- [MATERIAL SHOWN]
•••••

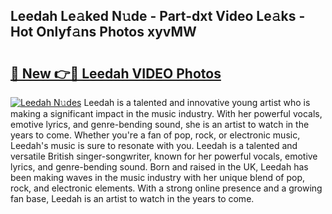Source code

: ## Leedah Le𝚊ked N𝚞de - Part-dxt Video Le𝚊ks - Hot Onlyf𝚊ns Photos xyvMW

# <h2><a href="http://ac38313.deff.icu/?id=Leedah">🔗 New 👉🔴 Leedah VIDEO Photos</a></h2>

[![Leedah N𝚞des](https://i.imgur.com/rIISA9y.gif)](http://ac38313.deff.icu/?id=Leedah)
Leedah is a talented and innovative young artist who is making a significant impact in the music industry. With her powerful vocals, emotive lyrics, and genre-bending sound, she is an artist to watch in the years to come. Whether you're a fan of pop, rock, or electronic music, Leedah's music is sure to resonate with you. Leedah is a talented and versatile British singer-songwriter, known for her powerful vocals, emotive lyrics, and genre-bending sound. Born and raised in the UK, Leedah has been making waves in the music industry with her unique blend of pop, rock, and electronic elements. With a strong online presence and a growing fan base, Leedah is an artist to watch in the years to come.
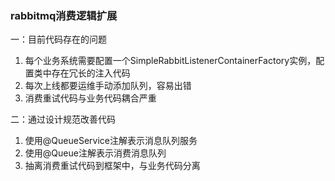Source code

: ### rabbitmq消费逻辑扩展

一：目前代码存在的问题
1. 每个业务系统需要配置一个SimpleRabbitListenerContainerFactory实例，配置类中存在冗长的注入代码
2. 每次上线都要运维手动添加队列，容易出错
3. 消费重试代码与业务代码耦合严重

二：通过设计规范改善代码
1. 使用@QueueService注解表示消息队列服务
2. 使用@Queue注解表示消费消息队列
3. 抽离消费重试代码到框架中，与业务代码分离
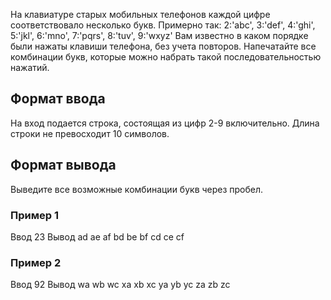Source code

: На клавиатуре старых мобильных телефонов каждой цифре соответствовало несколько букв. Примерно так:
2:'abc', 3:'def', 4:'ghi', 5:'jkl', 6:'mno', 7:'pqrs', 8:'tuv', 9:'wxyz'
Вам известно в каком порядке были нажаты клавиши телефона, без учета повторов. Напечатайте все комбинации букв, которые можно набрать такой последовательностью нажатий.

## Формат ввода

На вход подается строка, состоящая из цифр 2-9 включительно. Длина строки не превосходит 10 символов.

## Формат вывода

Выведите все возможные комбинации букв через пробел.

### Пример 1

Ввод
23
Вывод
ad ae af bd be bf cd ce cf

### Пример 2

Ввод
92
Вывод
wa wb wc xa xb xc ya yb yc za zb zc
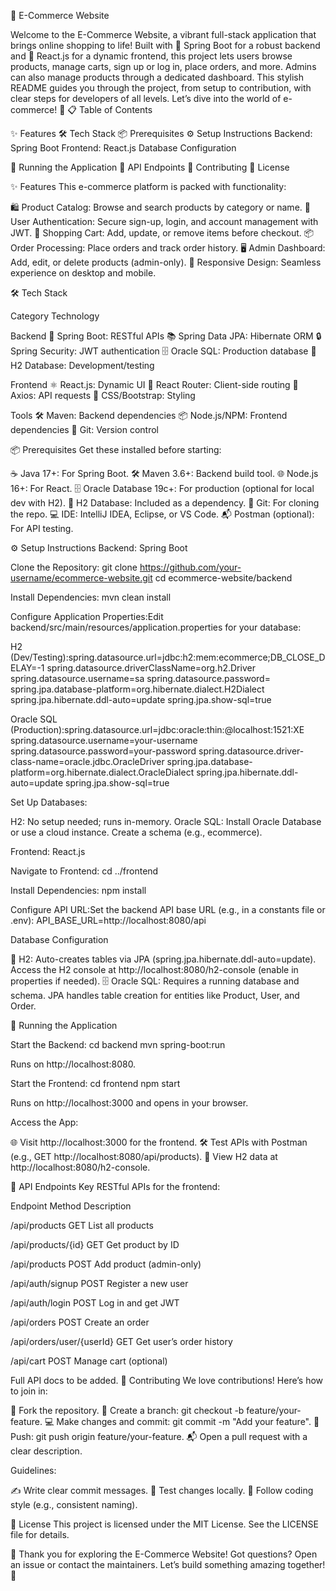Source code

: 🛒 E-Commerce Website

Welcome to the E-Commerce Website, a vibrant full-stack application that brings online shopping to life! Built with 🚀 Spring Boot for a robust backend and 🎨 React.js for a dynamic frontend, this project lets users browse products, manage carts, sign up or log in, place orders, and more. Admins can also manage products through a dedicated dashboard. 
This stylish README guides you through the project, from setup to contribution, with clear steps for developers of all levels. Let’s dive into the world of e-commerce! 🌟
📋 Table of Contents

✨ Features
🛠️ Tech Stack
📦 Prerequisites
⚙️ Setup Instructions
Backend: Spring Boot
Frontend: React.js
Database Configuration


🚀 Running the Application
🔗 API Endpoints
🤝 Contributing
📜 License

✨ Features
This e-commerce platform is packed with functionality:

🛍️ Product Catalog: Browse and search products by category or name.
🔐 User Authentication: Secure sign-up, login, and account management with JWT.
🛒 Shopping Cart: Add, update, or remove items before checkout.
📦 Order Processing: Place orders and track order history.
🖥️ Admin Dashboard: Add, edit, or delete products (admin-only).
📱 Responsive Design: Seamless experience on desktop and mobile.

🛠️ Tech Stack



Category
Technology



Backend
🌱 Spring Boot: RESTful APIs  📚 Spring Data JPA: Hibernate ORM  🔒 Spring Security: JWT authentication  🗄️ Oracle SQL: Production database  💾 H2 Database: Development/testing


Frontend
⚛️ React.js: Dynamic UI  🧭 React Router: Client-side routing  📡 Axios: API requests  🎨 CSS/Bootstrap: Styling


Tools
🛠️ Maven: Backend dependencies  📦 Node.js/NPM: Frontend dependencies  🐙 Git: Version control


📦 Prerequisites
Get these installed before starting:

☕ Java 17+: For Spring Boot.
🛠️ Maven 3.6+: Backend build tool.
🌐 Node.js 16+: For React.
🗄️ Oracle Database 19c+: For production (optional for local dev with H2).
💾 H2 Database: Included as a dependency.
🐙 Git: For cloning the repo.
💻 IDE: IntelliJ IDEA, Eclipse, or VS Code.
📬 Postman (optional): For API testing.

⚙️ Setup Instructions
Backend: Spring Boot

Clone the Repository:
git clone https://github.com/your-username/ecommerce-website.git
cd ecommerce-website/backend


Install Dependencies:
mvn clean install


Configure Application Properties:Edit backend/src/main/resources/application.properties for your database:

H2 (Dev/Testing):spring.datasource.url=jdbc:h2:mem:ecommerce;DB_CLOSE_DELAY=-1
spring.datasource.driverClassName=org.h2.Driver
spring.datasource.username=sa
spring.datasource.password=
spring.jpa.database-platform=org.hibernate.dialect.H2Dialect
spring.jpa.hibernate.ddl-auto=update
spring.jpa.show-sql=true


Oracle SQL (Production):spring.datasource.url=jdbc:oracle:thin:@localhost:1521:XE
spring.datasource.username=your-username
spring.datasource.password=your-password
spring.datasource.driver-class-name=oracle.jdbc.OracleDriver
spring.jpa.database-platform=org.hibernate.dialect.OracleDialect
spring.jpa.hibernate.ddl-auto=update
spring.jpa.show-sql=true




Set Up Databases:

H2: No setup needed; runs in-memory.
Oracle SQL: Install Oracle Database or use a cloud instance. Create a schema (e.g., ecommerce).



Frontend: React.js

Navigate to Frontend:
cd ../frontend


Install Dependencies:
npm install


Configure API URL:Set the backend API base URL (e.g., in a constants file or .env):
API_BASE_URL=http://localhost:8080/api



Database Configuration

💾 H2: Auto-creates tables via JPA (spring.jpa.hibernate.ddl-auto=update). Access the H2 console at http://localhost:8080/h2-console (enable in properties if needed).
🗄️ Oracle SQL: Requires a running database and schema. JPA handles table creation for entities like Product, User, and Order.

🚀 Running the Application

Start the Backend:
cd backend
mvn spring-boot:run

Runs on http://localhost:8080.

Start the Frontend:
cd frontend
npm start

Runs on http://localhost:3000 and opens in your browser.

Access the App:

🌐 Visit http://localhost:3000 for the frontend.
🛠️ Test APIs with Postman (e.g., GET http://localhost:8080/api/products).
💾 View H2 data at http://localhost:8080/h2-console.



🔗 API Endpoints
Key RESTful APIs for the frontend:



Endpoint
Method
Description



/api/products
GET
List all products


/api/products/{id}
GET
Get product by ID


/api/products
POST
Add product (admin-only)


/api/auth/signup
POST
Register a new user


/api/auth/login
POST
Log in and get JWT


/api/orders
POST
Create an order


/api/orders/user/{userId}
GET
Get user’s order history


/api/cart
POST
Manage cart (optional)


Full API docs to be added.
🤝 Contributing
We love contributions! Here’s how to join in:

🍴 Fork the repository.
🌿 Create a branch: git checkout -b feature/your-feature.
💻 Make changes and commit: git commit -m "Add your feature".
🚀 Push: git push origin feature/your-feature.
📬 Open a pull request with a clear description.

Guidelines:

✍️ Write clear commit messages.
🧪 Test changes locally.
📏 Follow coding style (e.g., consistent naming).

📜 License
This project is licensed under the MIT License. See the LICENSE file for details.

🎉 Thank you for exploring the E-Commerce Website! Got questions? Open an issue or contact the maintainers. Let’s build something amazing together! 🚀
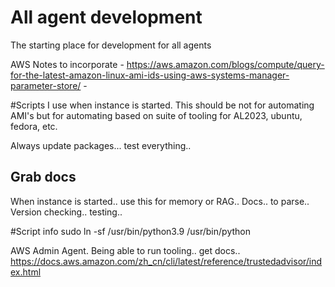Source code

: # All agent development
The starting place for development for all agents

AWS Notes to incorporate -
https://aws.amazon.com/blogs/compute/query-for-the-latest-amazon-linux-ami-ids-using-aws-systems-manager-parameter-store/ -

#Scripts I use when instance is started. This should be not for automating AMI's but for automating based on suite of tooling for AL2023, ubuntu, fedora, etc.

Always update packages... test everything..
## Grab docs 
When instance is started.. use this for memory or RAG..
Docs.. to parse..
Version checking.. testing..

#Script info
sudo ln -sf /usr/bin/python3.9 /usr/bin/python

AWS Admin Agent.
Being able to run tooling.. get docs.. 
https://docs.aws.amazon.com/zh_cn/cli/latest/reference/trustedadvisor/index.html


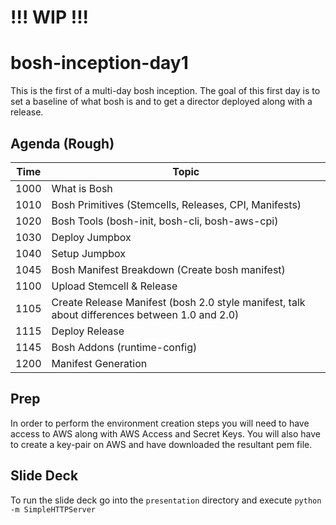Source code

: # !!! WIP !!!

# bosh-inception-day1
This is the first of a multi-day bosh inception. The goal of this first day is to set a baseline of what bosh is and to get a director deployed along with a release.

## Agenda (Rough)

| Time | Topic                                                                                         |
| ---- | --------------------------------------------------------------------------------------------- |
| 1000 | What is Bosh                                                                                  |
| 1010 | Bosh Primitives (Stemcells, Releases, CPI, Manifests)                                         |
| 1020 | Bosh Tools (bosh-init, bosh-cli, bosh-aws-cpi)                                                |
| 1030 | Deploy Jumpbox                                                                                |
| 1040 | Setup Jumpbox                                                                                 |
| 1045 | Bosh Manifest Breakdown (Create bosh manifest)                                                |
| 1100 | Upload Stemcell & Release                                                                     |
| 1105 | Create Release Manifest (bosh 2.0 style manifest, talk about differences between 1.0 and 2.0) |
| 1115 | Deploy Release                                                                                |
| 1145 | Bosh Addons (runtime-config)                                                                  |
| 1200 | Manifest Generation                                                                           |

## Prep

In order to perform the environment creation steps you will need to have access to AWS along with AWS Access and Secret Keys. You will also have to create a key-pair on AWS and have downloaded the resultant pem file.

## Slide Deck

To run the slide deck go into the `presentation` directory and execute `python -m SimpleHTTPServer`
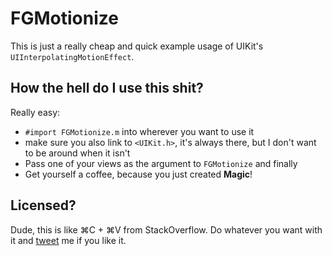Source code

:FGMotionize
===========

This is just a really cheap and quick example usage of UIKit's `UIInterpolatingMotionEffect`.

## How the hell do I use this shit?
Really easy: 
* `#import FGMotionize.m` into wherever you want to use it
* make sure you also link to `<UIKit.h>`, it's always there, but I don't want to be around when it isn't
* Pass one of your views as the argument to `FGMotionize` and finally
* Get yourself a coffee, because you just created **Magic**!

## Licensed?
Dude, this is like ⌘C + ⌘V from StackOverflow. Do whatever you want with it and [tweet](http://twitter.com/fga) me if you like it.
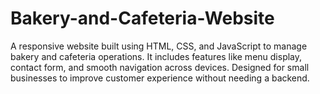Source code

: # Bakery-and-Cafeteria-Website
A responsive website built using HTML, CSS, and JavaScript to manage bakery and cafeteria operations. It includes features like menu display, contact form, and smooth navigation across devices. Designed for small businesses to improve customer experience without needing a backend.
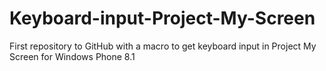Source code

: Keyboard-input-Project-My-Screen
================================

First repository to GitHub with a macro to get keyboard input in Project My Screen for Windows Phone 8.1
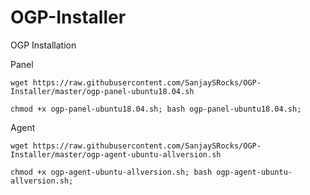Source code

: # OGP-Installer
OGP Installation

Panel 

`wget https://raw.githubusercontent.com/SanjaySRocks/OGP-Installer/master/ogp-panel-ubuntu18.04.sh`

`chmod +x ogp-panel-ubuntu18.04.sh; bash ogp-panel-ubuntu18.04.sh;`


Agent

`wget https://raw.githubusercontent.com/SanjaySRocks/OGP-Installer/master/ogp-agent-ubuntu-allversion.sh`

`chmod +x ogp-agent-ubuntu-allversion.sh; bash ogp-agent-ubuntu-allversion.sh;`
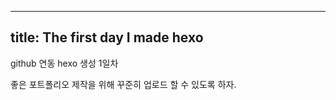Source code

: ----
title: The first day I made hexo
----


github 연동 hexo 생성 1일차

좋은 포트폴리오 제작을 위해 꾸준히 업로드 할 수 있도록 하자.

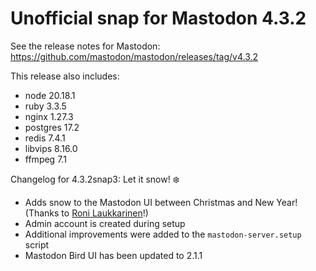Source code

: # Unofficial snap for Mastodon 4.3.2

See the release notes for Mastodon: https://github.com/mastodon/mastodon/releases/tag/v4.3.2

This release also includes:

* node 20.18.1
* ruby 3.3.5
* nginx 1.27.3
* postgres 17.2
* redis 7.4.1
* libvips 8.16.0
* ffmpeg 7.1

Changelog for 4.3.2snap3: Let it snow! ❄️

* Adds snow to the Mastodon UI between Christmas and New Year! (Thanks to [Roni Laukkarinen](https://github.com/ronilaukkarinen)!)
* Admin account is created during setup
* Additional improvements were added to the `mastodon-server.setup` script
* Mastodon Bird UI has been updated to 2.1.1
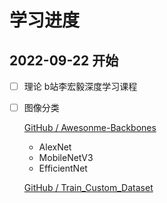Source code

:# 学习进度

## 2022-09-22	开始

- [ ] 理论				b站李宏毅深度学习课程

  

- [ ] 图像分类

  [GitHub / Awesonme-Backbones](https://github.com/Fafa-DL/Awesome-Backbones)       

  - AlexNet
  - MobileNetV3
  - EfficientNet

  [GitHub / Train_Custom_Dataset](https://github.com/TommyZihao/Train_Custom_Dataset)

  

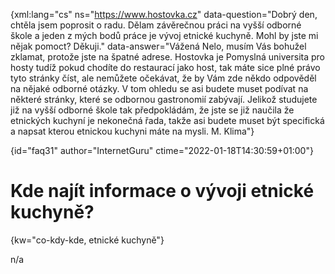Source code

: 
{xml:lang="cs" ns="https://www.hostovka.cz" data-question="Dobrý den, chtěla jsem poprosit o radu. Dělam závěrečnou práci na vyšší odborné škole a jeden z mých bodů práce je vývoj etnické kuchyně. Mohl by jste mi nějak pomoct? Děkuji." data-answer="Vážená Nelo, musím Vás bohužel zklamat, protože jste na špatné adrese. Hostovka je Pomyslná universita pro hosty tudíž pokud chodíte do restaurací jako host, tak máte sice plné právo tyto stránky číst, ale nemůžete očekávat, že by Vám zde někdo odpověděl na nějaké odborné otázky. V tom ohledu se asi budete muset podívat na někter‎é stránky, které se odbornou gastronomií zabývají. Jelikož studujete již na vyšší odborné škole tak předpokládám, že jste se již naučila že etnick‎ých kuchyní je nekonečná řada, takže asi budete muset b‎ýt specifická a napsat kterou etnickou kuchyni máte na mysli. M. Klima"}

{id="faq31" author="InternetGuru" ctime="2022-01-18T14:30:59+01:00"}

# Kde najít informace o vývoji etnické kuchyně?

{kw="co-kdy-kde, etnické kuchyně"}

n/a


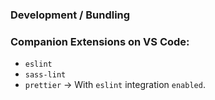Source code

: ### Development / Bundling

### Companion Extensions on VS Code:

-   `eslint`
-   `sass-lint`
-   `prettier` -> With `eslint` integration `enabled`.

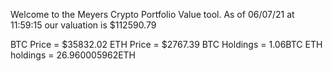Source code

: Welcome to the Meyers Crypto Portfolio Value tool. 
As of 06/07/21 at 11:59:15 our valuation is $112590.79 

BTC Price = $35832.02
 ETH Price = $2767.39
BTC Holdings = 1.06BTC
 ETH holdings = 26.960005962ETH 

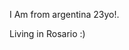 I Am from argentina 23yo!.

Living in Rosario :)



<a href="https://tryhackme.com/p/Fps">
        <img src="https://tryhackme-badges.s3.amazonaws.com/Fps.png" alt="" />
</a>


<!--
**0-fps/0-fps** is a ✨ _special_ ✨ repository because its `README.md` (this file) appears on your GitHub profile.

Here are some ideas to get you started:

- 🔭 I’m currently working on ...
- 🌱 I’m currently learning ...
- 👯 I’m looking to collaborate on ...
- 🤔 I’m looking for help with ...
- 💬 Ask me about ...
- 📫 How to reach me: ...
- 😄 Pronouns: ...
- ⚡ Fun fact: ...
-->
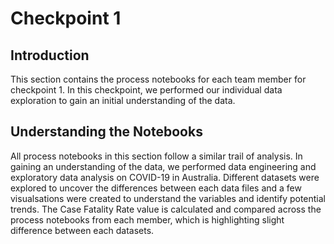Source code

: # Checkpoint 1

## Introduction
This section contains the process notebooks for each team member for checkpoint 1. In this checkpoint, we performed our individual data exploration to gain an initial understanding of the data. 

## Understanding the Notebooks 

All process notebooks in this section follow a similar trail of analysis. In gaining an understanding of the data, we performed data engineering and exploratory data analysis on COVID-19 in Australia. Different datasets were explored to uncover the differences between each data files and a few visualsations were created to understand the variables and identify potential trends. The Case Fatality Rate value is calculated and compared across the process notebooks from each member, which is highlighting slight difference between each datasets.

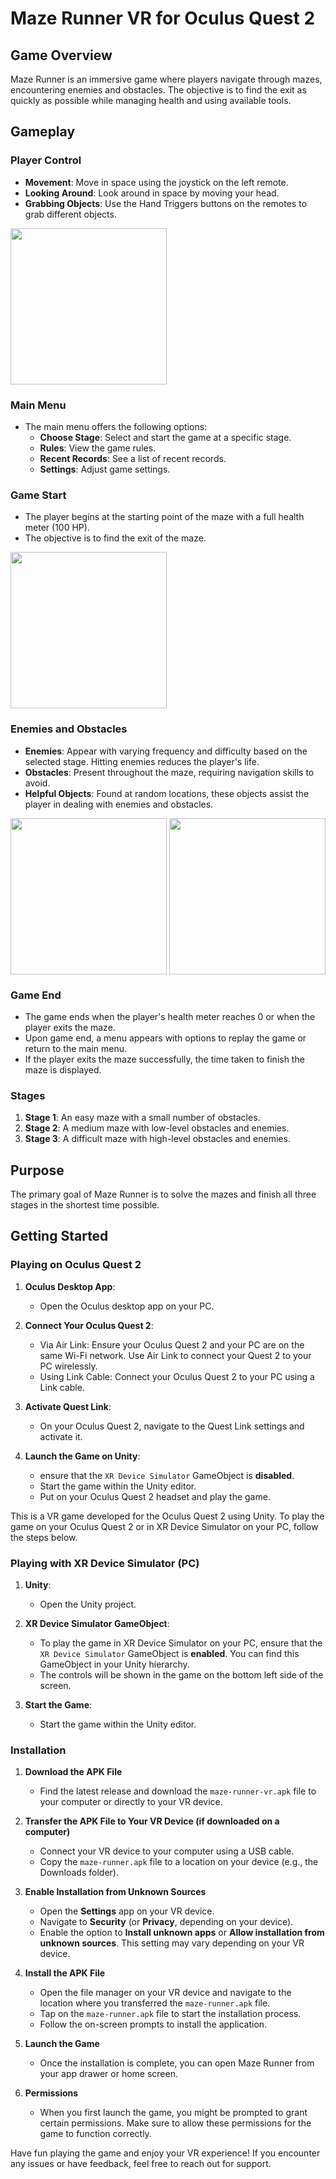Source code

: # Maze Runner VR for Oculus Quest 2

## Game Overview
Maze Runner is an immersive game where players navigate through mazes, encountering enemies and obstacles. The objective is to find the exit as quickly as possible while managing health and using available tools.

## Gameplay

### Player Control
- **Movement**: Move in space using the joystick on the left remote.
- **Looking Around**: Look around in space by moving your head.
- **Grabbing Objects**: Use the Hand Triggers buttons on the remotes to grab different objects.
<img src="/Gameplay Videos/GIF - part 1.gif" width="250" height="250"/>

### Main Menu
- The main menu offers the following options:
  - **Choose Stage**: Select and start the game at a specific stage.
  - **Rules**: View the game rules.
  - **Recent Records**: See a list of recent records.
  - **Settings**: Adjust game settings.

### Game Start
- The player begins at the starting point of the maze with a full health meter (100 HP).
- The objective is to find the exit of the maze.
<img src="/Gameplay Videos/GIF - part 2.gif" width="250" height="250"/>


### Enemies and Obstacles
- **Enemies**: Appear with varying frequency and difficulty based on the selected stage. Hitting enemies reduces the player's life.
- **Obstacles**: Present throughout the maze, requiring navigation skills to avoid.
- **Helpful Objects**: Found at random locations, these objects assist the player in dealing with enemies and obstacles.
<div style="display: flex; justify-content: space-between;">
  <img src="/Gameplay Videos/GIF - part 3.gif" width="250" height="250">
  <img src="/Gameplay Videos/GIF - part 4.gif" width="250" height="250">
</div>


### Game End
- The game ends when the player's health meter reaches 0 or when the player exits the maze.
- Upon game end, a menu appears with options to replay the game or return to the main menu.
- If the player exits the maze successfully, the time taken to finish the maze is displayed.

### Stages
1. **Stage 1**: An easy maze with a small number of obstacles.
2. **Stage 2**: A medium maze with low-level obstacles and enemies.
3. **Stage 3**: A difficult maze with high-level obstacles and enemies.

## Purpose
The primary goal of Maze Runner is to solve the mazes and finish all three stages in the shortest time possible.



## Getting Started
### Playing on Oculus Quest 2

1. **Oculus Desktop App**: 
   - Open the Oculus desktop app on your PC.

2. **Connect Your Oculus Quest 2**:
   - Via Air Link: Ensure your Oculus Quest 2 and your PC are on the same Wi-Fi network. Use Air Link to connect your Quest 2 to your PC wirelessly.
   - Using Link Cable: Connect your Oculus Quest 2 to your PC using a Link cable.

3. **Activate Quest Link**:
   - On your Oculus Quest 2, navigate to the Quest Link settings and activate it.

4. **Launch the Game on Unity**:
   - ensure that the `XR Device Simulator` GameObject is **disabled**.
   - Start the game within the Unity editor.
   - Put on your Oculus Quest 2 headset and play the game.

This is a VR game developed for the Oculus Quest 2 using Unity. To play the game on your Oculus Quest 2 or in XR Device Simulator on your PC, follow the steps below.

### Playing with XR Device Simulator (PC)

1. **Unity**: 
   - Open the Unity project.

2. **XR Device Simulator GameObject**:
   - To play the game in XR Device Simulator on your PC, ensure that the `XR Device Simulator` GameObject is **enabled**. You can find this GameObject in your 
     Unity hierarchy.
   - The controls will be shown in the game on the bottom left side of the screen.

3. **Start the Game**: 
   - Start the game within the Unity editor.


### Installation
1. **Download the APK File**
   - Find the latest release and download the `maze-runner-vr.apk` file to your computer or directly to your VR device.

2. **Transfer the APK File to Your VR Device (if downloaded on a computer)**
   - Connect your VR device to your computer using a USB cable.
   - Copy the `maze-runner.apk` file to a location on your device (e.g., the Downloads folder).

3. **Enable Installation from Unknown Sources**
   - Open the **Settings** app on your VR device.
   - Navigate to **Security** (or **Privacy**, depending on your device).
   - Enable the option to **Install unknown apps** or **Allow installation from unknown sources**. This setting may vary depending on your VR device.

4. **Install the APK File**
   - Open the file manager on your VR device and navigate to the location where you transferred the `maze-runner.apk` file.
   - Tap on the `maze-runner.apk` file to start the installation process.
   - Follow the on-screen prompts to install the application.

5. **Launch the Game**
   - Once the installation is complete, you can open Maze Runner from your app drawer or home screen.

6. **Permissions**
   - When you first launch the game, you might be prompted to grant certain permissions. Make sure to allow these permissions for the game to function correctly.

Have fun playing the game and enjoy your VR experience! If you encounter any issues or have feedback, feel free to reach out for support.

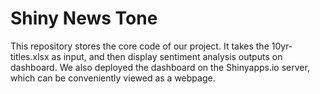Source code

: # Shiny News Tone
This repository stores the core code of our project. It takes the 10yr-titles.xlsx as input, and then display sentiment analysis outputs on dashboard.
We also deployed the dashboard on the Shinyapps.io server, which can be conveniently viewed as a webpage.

•••••

- [WORK ORDER] Everything above from the line containing "Runs on http://localhost:3000" down to the line containing "Get user’s order history" should be copied exactly, both end lines included, and nothing else.

- [SOLVED EXERCISE]
Runs on http://localhost:3000 and opens in your browser.

Access the App:

🌐 Visit http://localhost:3000 for the frontend.
🛠️ Test APIs with Postman (e.g., GET http://localhost:8080/api/products).
💾 View H2 data at http://localhost:8080/h2-console.



🔗 API Endpoints
Key RESTful APIs for the frontend:



Endpoint
Method
Description



/api/products
GET
List all products


/api/products/{id}
GET
Get product by ID


/api/products
POST
Add product (admin-only)


/api/auth/signup
POST
Register a new user


/api/auth/login
POST
Log in and get JWT


/api/orders
POST
Create an order


/api/orders/user/{userId}
GET
Get user’s order history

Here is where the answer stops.